Si un produit comparable venait à apparaître en France ou en Belgique, il vaudrait la peine de vérifier rapidement quelques éléments essentiels :
- Type de vitrage et encadrement : capacité portante du cadre, présence d'un double ou triple vitrage, et possibilité d'installer un panneau de remplacement temporaire.
- Branchement électrique : circuit disponible, valeur des fusibles et éventuelle nécessité d'un circuit dédié.
- Niveau sonore : comparer les valeurs en dB avec celles des climatiseurs et systèmes de ventilation déjà présents dans le bâtiment.
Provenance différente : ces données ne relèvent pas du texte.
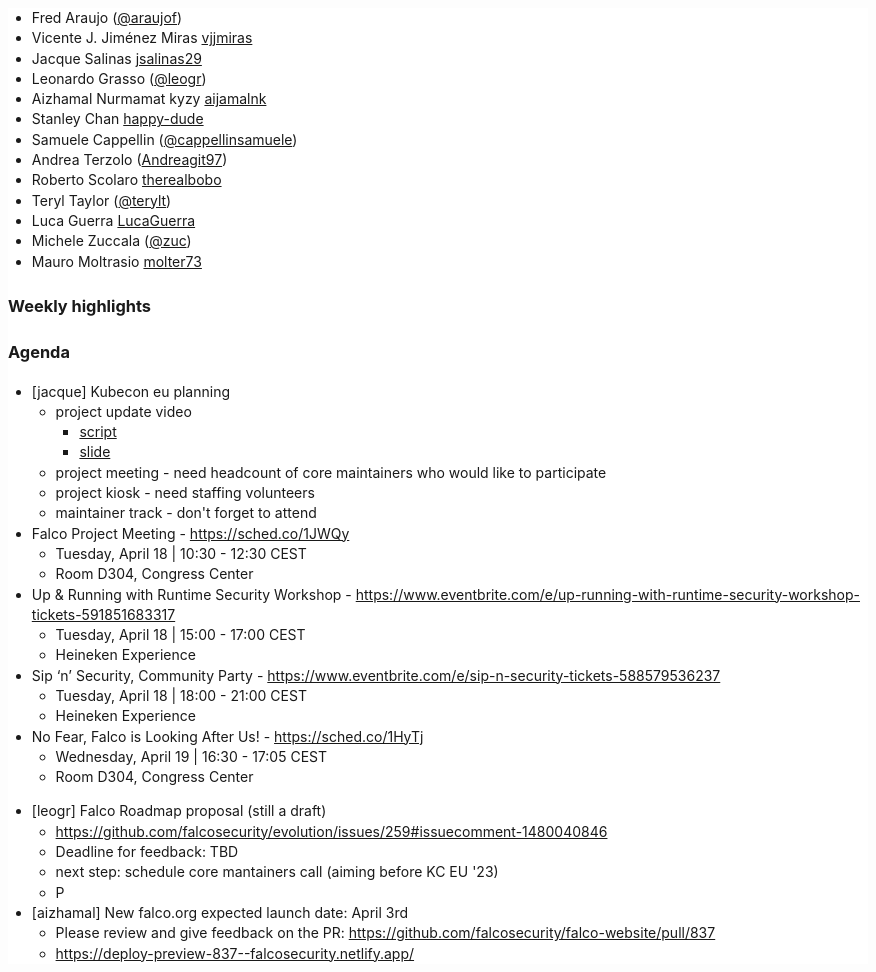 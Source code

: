 - Fred Araujo ([@araujof](https://github.com/araujof))
- Vicente J. Jiménez Miras [vjjmiras](https://github.com/vjjmiras)
- Jacque Salinas [jsalinas29](https://github.com/jsalinas29)
- Leonardo Grasso ([@leogr](https://github.com/leogr))
- Aizhamal Nurmamat kyzy [aijamalnk](https://github.com/aijamalnk)
- Stanley Chan [happy-dude](https://github.com/happy-dude)
- Samuele Cappellin ([@cappellinsamuele](https://github.com/cappellinsamuele))
- Andrea Terzolo ([Andreagit97](https://github.com/Andreagit97))
- Roberto Scolaro [therealbobo](https://github.com/therealbobo)
- Teryl Taylor ([@terylt](https://github.com/terylt))
- Luca Guerra [LucaGuerra](https://github.com/LucaGuerra)
- Michele Zuccala ([@zuc](https://github.com/zuc))
- Mauro Moltrasio [molter73](https://github.com/Molter73)


### Weekly highlights

### Agenda
* [jacque] Kubecon eu planning 
    * project update video 
        * [script](https://docs.google.com/document/d/1J7i_64u_Pu5Cjh-SgJ_8EHajKgoTLf2v3g7ow5jeu5k/edit?usp=sharing)
        * [slide](https://docs.google.com/presentation/d/1GZQw8FhYcdqoSVhRGyztowiGGe6kYqh7_MmEynq80Ik/edit?usp=sharing)
    * project meeting - need headcount of core maintainers who would like to participate
    * project kiosk - need staffing volunteers
    * maintainer track - don't forget to attend
* Falco Project Meeting - https://sched.co/1JWQy 
    * Tuesday, April 18 | 10:30 - 12:30 CEST
    * Room D304, Congress Center
* Up & Running with Runtime Security Workshop - https://www.eventbrite.com/e/up-running-with-runtime-security-workshop-tickets-591851683317 
    * Tuesday, April 18 | 15:00 - 17:00 CEST
    * Heineken Experience 
* Sip ‘n’ Security, Community Party - https://www.eventbrite.com/e/sip-n-security-tickets-588579536237
    * Tuesday, April 18 | 18:00 - 21:00 CEST
    * Heineken Experience
* No Fear, Falco is Looking After Us! - https://sched.co/1HyTj 
    * Wednesday, April 19 | 16:30 - 17:05 CEST
    * Room D304, Congress Center 


- [leogr] Falco Roadmap proposal (still a draft)
    - https://github.com/falcosecurity/evolution/issues/259#issuecomment-1480040846
    - Deadline for feedback: TBD
    - next step: schedule core mantainers call (aiming before KC EU '23)
    - P
- [aizhamal] New falco.org expected launch date: April 3rd
    - Please review and give feedback on the PR: https://github.com/falcosecurity/falco-website/pull/837
    - https://deploy-preview-837--falcosecurity.netlify.app/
- Humidité et ventilation : combinaison avec des grilles de fenêtre ou une ventilation mécanique pour éviter la condensation et les moisissures.
Pour estimer l'impact réel sur la facture d'énergie, il est possible de réaliser une simulation simple : diviser la consommation annuelle estimée en chaleur du séjour par le coefficient de performance saisonnier (SCOP) de la pompe à chaleur, puis comparer avec un scénario de chauffage électrique classique. Même avec un SCOP modeste, la consommation s'avère souvent nettement inférieure.
Une piste prometteuse pour l'avenir réside dans le couplage de ce type de pompe à chaleur de fenêtre avec des tarifs d'électricité dynamiques et des batteries domestiques. Un appartement pourrait ainsi stocker davantage de chaleur lors des périodes à faible prix de l'électricité, et laisser l'appareil tourner plus doucement quand les prix sont élevés — sans grande perte de confort. Cela déplace le débat autour du chauffage de la simple technologie vers la gestion intelligente de l'énergie, particulièrement pertinente dans les zones urbaines densément peuplées.